Apel dimulai pukul 08.30 WIB dan dihadiri oleh Ketua DPRD Rejang Lebong, Juliansyah, Kapolres AKBP Florentus Situngkir, SIK, Ketua Pengadilan Negeri Santonius Tambunan, SH, MH, serta Plh. Kepala Kejaksaan Negeri, Erthy Puspa Evawati Simbolon, SH, MH. Turut hadir pula Kepala Unit Basarnas Yudi Patria, kepala OPD, dan sejumlah tamu undangan lainnya.

Dalam sambutannya, Hendri menekankan bahwa karhutla merupakan ancaman serius yang berdampak luas, tidak hanya terhadap lingkungan, tetapi juga terhadap aspek sosial, ekonomi, budaya, dan kesehatan masyarakat.

“Kebakaran hutan dan lahan telah menjadi ancaman serius bagi keberlangsungan hidup manusia. Dampaknya meliputi kerusakan ekologi, kerugian ekonomi, hingga gangguan sosial dan politik. Bahkan, hal ini berkontribusi besar terhadap perubahan iklim global,” ujar Hendri.
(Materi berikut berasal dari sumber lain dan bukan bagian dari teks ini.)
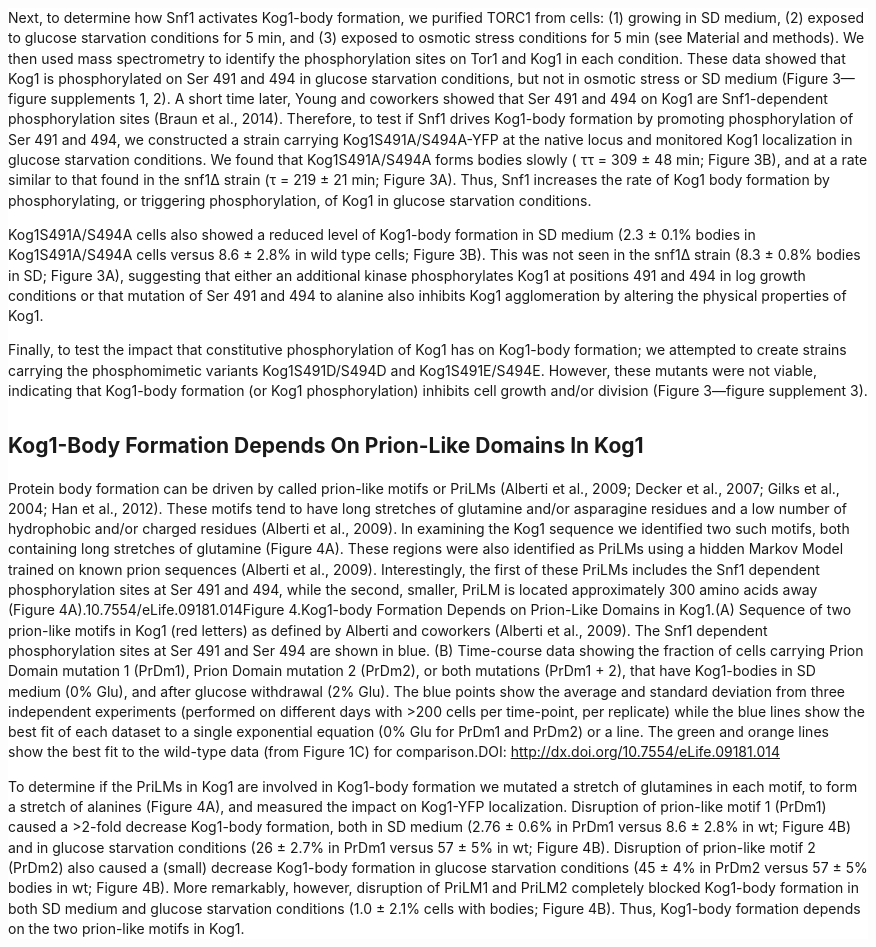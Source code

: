Next, to determine how Snf1 activates Kog1-body formation, we purified TORC1 from cells: (1) growing in SD medium, (2) exposed to glucose starvation conditions for 5 min, and (3) exposed to osmotic stress conditions for 5 min (see Material and methods). We then used mass spectrometry to identify the phosphorylation sites on Tor1 and Kog1 in each condition. These data showed that Kog1 is phosphorylated on Ser 491 and 494 in glucose starvation conditions, but not in osmotic stress or SD medium (Figure 3—figure supplements 1, 2). A short time later, Young and coworkers showed that Ser 491 and 494 on Kog1 are Snf1-dependent phosphorylation sites (Braun et al., 2014). Therefore, to test if Snf1 drives Kog1-body formation by promoting phosphorylation of Ser 491 and 494, we constructed a strain carrying Kog1S491A/S494A-YFP at the native locus and monitored Kog1 localization in glucose starvation conditions. We found that Kog1S491A/S494A forms bodies slowly ( ττ = 309 ± 48 min; Figure 3B), and at a rate similar to that found in the snf1Δ strain (τ = 219 ± 21 min; Figure 3A). Thus, Snf1 increases the rate of Kog1 body formation by phosphorylating, or triggering phosphorylation, of Kog1 in glucose starvation conditions.

Kog1S491A/S494A cells also showed a reduced level of Kog1-body formation in SD medium (2.3 ± 0.1% bodies in Kog1S491A/S494A cells versus 8.6 ± 2.8% in wild type cells; Figure 3B). This was not seen in the snf1Δ strain (8.3 ± 0.8% bodies in SD; Figure 3A), suggesting that either an additional kinase phosphorylates Kog1 at positions 491 and 494 in log growth conditions or that mutation of Ser 491 and 494 to alanine also inhibits Kog1 agglomeration by altering the physical properties of Kog1.

Finally, to test the impact that constitutive phosphorylation of Kog1 has on Kog1-body formation; we attempted to create strains carrying the phosphomimetic variants Kog1S491D/S494D and Kog1S491E/S494E. However, these mutants were not viable, indicating that Kog1-body formation (or Kog1 phosphorylation) inhibits cell growth and/or division (Figure 3—figure supplement 3).

## Kog1-Body Formation Depends On Prion-Like Domains In Kog1

Protein body formation can be driven by called prion-like motifs or PriLMs (Alberti et al., 2009; Decker et al., 2007; Gilks et al., 2004; Han et al., 2012). These motifs tend to have long stretches of glutamine and/or asparagine residues and a low number of hydrophobic and/or charged residues (Alberti et al., 2009). In examining the Kog1 sequence we identified two such motifs, both containing long stretches of glutamine (Figure 4A). These regions were also identified as PriLMs using a hidden Markov Model trained on known prion sequences (Alberti et al., 2009). Interestingly, the first of these PriLMs includes the Snf1 dependent phosphorylation sites at Ser 491 and 494, while the second, smaller, PriLM is located approximately 300 amino acids away (Figure 4A).10.7554/eLife.09181.014Figure 4.Kog1-body Formation Depends on Prion-Like Domains in Kog1.(A) Sequence of two prion-like motifs in Kog1 (red letters) as defined by Alberti and coworkers (Alberti et al., 2009). The Snf1 dependent phosphorylation sites at Ser 491 and Ser 494 are shown in blue. (B) Time-course data showing the fraction of cells carrying Prion Domain mutation 1 (PrDm1), Prion Domain mutation 2 (PrDm2), or both mutations (PrDm1 + 2), that have Kog1-bodies in SD medium (0% Glu), and after glucose withdrawal (2% Glu). The blue points show the average and standard deviation from three independent experiments (performed on different days with >200 cells per time-point, per replicate) while the blue lines show the best fit of each dataset to a single exponential equation (0% Glu for PrDm1 and PrDm2) or a line. The green and orange lines show the best fit to the wild-type data (from Figure 1C) for comparison.DOI: http://dx.doi.org/10.7554/eLife.09181.014

To determine if the PriLMs in Kog1 are involved in Kog1-body formation we mutated a stretch of glutamines in each motif, to form a stretch of alanines (Figure 4A), and measured the impact on Kog1-YFP localization. Disruption of prion-like motif 1 (PrDm1) caused a >2-fold decrease Kog1-body formation, both in SD medium (2.76 ± 0.6% in PrDm1 versus 8.6 ± 2.8% in wt; Figure 4B) and in glucose starvation conditions (26 ± 2.7% in PrDm1 versus 57 ± 5% in wt; Figure 4B). Disruption of prion-like motif 2 (PrDm2) also caused a (small) decrease Kog1-body formation in glucose starvation conditions (45 ± 4% in PrDm2 versus 57 ± 5% bodies in wt; Figure 4B). More remarkably, however, disruption of PriLM1 and PriLM2 completely blocked Kog1-body formation in both SD medium and glucose starvation conditions (1.0 ± 2.1% cells with bodies; Figure 4B). Thus, Kog1-body formation depends on the two prion-like motifs in Kog1.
Ia mengungkapkan bahwa sebagian besar penyebab karhutla berasal dari pembukaan lahan secara ilegal dan pembakaran yang tidak memperhatikan prinsip-prinsip kearifan lokal. Tindakan semacam ini, menurut Hendri, bukan hanya melanggar hukum, tetapi juga membuka peluang terjadinya bencana besar.

Oleh karena itu, ia mengajak seluruh pemangku kepentingan, mulai dari pemerintah daerah, aparat keamanan, hingga masyarakat, untuk meningkatkan kewaspadaan dan bersinergi dalam upaya pencegahan. 

“Saya berharap semua pihak, mulai dari TNI, Polri, Basarnas, Satpol PP, BPBD, Damkar, hingga elemen masyarakat dapat memperkuat koordinasi di lapangan. Cuaca ekstrem yang kita hadapi saat ini sangat rawan. Sedikit saja percikan api bisa memicu kebakaran besar,” kata Hendri.

Ia juga meminta Badan Penanggulangan Bencana Daerah (BPBD) untuk segera membagi wilayah pengawasan serta membentuk grup koordinasi sebagai langkah strategis untuk mempercepat respons dalam situasi darurat. Hendri menegaskan bahwa jika karhutla tidak ditangani secara serius, dampaknya bisa sangat luas, mulai dari kerusakan lingkungan hingga terganggunya kesehatan masyarakat.

“Kita tidak boleh saling menyalahkan jika terjadi kebakaran. Fokus kita adalah penanganan yang cepat dan terkoordinasi,” ujarnya.

Usai apel, Wabup bersama unsur Forum Koordinasi Pimpinan Daerah (Forkopimda) meninjau kesiapan peralatan Basarnas, kendaraan operasional Polres, armada pemadam kebakaran, dan perlengkapan lainnya yang akan digunakan dalam penanganan bencana.